We would hunt merkels for hours.
“Find the ones that look like a honeycomb,” my grandma would tell me. “Not the smooth ones, those are poisonous.”
In her kitchen, merkels could often be found strung up with fishing line. A small prick from her sewing machine needle in the stem of the mushroom, a quick loop with the line and you can enjoy merkels long into the winter months, if you possess any shred of self-restraint.
Nowadays, my pizza is always topped with mushrooms, and lasagna isn’t lasagna without that touch of umami. Maybe that’s because the love of the mushroom was instilled in me at a young age.
My grandma, now 75, forages less frequently these days. But, along with the love of merkels, she instilled in me pride in our state.
West Virginia is a beautiful place, and while others may take for granted all the incredible — and delicious — gifts it bears, my grandma never did. While she enjoyed hunting merkels, she more so enjoyed being in nature where she could appreciate the birds, the rolling hills and the beautiful flowers. The bounty was a bonus.
And, while my morels may have been the last of the season, you can still get in touch with your foraging roots with chanterelles, chicken of the woods and others as they begin popping up in the upcoming seasons.
Whether to you it’s a morel or a merkel — or something else — I’m not sure a mushroom from any other place would be as tasty.
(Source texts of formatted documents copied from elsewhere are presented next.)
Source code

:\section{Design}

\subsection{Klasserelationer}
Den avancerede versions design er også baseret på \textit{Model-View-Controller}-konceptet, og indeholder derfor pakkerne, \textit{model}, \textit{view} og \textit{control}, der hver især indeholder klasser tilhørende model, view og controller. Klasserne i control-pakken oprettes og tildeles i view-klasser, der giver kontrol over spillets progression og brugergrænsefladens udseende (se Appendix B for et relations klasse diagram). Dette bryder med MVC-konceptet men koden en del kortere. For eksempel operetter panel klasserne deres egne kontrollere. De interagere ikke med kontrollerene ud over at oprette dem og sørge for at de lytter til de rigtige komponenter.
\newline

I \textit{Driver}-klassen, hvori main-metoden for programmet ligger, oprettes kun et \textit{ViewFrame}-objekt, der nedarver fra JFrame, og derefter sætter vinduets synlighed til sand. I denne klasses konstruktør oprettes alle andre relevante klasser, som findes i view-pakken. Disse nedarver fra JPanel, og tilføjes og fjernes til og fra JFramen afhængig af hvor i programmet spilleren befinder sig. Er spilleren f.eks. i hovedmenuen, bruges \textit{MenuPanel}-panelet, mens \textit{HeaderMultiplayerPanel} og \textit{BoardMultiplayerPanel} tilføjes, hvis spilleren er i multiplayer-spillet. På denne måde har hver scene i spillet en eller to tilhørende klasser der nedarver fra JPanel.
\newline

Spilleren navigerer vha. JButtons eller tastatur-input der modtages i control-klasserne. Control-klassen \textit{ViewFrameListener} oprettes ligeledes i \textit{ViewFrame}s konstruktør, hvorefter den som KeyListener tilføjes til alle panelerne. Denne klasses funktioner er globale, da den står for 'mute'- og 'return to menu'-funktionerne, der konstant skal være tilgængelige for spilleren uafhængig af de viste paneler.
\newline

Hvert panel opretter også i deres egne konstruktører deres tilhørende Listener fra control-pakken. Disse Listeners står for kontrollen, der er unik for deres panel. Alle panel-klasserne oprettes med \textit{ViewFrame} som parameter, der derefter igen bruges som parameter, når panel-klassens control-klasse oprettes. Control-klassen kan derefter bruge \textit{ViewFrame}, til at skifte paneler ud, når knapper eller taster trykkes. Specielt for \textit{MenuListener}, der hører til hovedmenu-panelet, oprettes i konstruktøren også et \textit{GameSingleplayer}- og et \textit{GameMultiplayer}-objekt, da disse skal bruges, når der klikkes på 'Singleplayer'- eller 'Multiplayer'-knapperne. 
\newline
Candace Nelson is a marketing and public relations professional living in Morgantown. She’s also the author of
“The West Virginia Pepperoni Roll,” a comprehensive history of the unofficial state food, and blogs about West Virginia food culture at CandaceLately.com. Follow @Candace07 on Twitter or email Candace127@gmail.com.
Dorothy’s Fried Merkels
This is the recipe my grandmother made for me as a child. As is the case whenever I ask her for precise measurements, most of the cooking is done by eyeballing the amounts. The following is not fancy, but it’s real. It’s how I grew up eating merkles, and I hope you enjoy.
1 cup of flour
mess of morel mushrooms
Rinse the morels in cold water to remove loose dirt and insects.
Crack an egg.
Slice the mess of morel mushrooms.
Coat the mushrooms in the egg.
Put the mushrooms in a plastic bag full of flour to coat them.
Pour about 2 inches of canola oil in a skillet and deep-fry it until the mushrooms become crispy, like french fries.
Top with salt and pepper.
Share the bounty with your friends, but if you plan to return again, never tell them where your morels were hiding.